═════ Records ═════

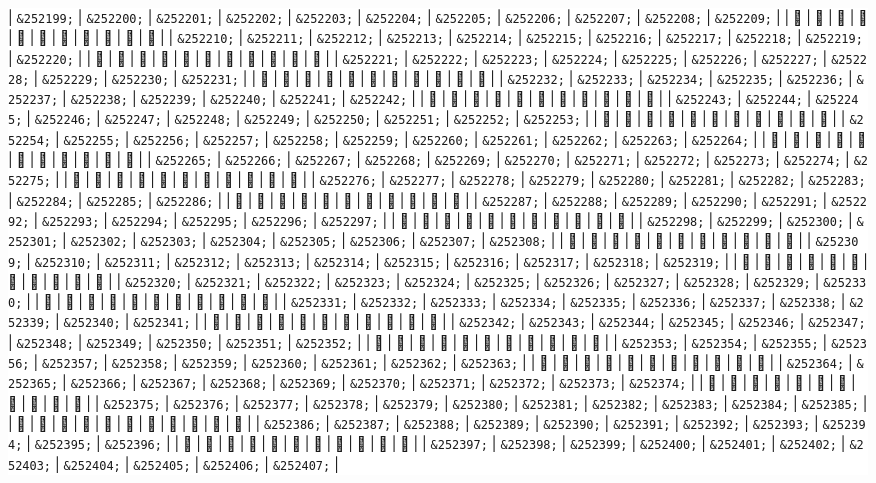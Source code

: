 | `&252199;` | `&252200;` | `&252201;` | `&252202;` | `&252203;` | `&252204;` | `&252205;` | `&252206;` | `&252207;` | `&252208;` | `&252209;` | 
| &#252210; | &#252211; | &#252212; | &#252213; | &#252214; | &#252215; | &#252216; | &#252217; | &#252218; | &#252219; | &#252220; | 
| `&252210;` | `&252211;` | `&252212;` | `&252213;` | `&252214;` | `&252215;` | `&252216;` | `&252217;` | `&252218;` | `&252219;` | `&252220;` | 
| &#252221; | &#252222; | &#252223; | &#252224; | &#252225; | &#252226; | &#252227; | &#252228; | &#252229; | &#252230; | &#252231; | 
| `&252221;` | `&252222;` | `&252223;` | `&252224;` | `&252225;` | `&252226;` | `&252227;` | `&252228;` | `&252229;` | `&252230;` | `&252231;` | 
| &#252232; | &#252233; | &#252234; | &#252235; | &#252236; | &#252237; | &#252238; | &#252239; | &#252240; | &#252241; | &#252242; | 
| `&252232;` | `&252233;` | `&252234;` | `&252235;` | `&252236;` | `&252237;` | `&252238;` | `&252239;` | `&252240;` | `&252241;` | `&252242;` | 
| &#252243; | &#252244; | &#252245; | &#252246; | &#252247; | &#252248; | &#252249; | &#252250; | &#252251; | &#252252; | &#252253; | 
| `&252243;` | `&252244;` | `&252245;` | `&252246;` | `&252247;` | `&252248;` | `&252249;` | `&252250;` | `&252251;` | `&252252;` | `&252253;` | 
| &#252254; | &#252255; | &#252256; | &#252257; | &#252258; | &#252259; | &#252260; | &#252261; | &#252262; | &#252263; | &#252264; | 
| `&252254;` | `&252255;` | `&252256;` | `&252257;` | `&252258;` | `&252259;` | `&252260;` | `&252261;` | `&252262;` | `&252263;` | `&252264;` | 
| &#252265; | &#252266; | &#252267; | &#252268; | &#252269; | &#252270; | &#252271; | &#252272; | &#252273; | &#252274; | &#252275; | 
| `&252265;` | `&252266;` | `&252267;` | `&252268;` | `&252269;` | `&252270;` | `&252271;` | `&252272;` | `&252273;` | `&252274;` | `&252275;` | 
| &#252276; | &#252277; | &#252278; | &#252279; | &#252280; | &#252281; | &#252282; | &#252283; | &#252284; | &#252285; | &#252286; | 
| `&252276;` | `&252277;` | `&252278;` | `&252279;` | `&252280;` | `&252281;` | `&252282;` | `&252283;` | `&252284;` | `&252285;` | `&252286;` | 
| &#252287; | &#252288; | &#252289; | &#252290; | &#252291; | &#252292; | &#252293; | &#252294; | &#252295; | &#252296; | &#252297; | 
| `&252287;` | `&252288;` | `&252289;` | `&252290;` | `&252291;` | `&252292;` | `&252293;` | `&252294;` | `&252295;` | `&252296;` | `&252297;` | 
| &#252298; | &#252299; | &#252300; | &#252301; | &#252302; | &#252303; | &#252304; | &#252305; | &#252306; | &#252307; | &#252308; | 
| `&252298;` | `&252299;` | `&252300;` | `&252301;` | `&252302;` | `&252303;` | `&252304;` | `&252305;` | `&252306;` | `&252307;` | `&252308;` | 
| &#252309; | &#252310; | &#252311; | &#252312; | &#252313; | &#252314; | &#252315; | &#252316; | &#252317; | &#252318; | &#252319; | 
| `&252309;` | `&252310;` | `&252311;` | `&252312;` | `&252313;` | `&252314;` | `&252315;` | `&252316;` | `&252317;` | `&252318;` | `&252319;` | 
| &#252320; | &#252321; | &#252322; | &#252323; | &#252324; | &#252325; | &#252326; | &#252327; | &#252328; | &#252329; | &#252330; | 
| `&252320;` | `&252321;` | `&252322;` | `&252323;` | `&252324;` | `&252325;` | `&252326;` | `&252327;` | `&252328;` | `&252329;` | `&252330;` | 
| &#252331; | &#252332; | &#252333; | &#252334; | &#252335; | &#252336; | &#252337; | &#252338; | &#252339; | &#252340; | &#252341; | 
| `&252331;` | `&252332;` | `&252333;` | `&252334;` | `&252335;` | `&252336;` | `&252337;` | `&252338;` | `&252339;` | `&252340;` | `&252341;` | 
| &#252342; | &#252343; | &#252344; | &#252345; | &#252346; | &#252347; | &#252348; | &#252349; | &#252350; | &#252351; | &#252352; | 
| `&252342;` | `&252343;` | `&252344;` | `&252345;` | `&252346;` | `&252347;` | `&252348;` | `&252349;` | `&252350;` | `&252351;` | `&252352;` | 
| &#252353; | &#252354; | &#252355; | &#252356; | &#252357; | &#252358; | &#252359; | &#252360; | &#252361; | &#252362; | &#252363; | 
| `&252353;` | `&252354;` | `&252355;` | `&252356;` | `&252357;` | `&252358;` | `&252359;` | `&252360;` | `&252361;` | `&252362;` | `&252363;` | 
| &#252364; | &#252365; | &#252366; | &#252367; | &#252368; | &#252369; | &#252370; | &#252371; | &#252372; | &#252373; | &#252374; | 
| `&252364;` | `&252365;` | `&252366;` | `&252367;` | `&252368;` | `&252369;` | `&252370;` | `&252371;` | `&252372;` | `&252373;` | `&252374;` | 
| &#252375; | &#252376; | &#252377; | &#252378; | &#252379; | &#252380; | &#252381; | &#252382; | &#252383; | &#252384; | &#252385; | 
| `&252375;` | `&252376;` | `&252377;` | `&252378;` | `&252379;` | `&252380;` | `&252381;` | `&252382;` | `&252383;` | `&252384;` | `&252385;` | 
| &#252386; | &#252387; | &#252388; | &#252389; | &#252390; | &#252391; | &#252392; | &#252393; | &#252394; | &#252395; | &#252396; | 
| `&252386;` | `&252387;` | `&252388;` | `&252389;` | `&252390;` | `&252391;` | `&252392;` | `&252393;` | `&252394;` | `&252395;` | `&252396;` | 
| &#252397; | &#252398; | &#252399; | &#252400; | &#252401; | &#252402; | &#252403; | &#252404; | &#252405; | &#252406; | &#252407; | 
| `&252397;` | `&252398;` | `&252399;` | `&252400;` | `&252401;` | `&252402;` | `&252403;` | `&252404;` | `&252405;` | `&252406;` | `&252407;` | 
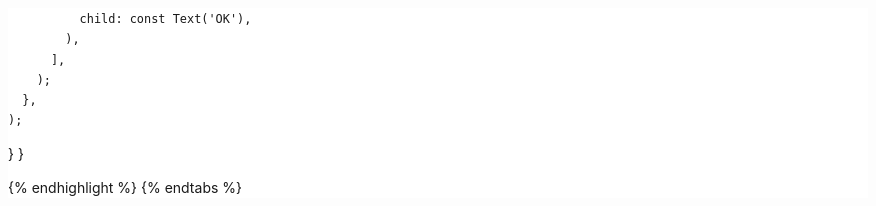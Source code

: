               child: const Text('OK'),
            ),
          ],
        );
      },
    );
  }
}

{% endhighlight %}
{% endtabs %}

═════

:: Your goal ::
Retype each entry above character for character; pictures stay out.

:: Task answer ::
Source code

: | `&252199;` | `&252200;` | `&252201;` | `&252202;` | `&252203;` | `&252204;` | `&252205;` | `&252206;` | `&252207;` | `&252208;` | `&252209;` | 
| &#252210; | &#252211; | &#252212; | &#252213; | &#252214; | &#252215; | &#252216; | &#252217; | &#252218; | &#252219; | &#252220; | 
| `&252210;` | `&252211;` | `&252212;` | `&252213;` | `&252214;` | `&252215;` | `&252216;` | `&252217;` | `&252218;` | `&252219;` | `&252220;` | 
| &#252221; | &#252222; | &#252223; | &#252224; | &#252225; | &#252226; | &#252227; | &#252228; | &#252229; | &#252230; | &#252231; | 
| `&252221;` | `&252222;` | `&252223;` | `&252224;` | `&252225;` | `&252226;` | `&252227;` | `&252228;` | `&252229;` | `&252230;` | `&252231;` | 
| &#252232; | &#252233; | &#252234; | &#252235; | &#252236; | &#252237; | &#252238; | &#252239; | &#252240; | &#252241; | &#252242; | 
| `&252232;` | `&252233;` | `&252234;` | `&252235;` | `&252236;` | `&252237;` | `&252238;` | `&252239;` | `&252240;` | `&252241;` | `&252242;` | 
| &#252243; | &#252244; | &#252245; | &#252246; | &#252247; | &#252248; | &#252249; | &#252250; | &#252251; | &#252252; | &#252253; | 
| `&252243;` | `&252244;` | `&252245;` | `&252246;` | `&252247;` | `&252248;` | `&252249;` | `&252250;` | `&252251;` | `&252252;` | `&252253;` | 
| &#252254; | &#252255; | &#252256; | &#252257; | &#252258; | &#252259; | &#252260; | &#252261; | &#252262; | &#252263; | &#252264; | 
| `&252254;` | `&252255;` | `&252256;` | `&252257;` | `&252258;` | `&252259;` | `&252260;` | `&252261;` | `&252262;` | `&252263;` | `&252264;` | 
| &#252265; | &#252266; | &#252267; | &#252268; | &#252269; | &#252270; | &#252271; | &#252272; | &#252273; | &#252274; | &#252275; | 
| `&252265;` | `&252266;` | `&252267;` | `&252268;` | `&252269;` | `&252270;` | `&252271;` | `&252272;` | `&252273;` | `&252274;` | `&252275;` | 
| &#252276; | &#252277; | &#252278; | &#252279; | &#252280; | &#252281; | &#252282; | &#252283; | &#252284; | &#252285; | &#252286; | 
| `&252276;` | `&252277;` | `&252278;` | `&252279;` | `&252280;` | `&252281;` | `&252282;` | `&252283;` | `&252284;` | `&252285;` | `&252286;` | 
| &#252287; | &#252288; | &#252289; | &#252290; | &#252291; | &#252292; | &#252293; | &#252294; | &#252295; | &#252296; | &#252297; | 
| `&252287;` | `&252288;` | `&252289;` | `&252290;` | `&252291;` | `&252292;` | `&252293;` | `&252294;` | `&252295;` | `&252296;` | `&252297;` | 
| &#252298; | &#252299; | &#252300; | &#252301; | &#252302; | &#252303; | &#252304; | &#252305; | &#252306; | &#252307; | &#252308; | 
| `&252298;` | `&252299;` | `&252300;` | `&252301;` | `&252302;` | `&252303;` | `&252304;` | `&252305;` | `&252306;` | `&252307;` | `&252308;` | 
| &#252309; | &#252310; | &#252311; | &#252312; | &#252313; | &#252314; | &#252315; | &#252316; | &#252317; | &#252318; | &#252319; | 
| `&252309;` | `&252310;` | `&252311;` | `&252312;` | `&252313;` | `&252314;` | `&252315;` | `&252316;` | `&252317;` | `&252318;` | `&252319;` | 
| &#252320; | &#252321; | &#252322; | &#252323; | &#252324; | &#252325; | &#252326; | &#252327; | &#252328; | &#252329; | &#252330; | 
| `&252320;` | `&252321;` | `&252322;` | `&252323;` | `&252324;` | `&252325;` | `&252326;` | `&252327;` | `&252328;` | `&252329;` | `&252330;` | 
| &#252331; | &#252332; | &#252333; | &#252334; | &#252335; | &#252336; | &#252337; | &#252338; | &#252339; | &#252340; | &#252341; | 
| `&252331;` | `&252332;` | `&252333;` | `&252334;` | `&252335;` | `&252336;` | `&252337;` | `&252338;` | `&252339;` | `&252340;` | `&252341;` | 
| &#252342; | &#252343; | &#252344; | &#252345; | &#252346; | &#252347; | &#252348; | &#252349; | &#252350; | &#252351; | &#252352; | 
| `&252342;` | `&252343;` | `&252344;` | `&252345;` | `&252346;` | `&252347;` | `&252348;` | `&252349;` | `&252350;` | `&252351;` | `&252352;` | 
| &#252353; | &#252354; | &#252355; | &#252356; | &#252357; | &#252358; | &#252359; | &#252360; | &#252361; | &#252362; | &#252363; | 
| `&252353;` | `&252354;` | `&252355;` | `&252356;` | `&252357;` | `&252358;` | `&252359;` | `&252360;` | `&252361;` | `&252362;` | `&252363;` | 
| &#252364; | &#252365; | &#252366; | &#252367; | &#252368; | &#252369; | &#252370; | &#252371; | &#252372; | &#252373; | &#252374; | 
| `&252364;` | `&252365;` | `&252366;` | `&252367;` | `&252368;` | `&252369;` | `&252370;` | `&252371;` | `&252372;` | `&252373;` | `&252374;` | 
| &#252375; | &#252376; | &#252377; | &#252378; | &#252379; | &#252380; | &#252381; | &#252382; | &#252383; | &#252384; | &#252385; | 
| `&252375;` | `&252376;` | `&252377;` | `&252378;` | `&252379;` | `&252380;` | `&252381;` | `&252382;` | `&252383;` | `&252384;` | `&252385;` | 
| &#252386; | &#252387; | &#252388; | &#252389; | &#252390; | &#252391; | &#252392; | &#252393; | &#252394; | &#252395; | &#252396; | 
| `&252386;` | `&252387;` | `&252388;` | `&252389;` | `&252390;` | `&252391;` | `&252392;` | `&252393;` | `&252394;` | `&252395;` | `&252396;` | 
| &#252397; | &#252398; | &#252399; | &#252400; | &#252401; | &#252402; | &#252403; | &#252404; | &#252405; | &#252406; | &#252407; | 
| `&252397;` | `&252398;` | `&252399;` | `&252400;` | `&252401;` | `&252402;` | `&252403;` | `&252404;` | `&252405;` | `&252406;` | `&252407;` | 
Source code

:               child: const Text('OK'),
            ),
          ],
        );
      },
    );
  }
}

{% endhighlight %}
{% endtabs %}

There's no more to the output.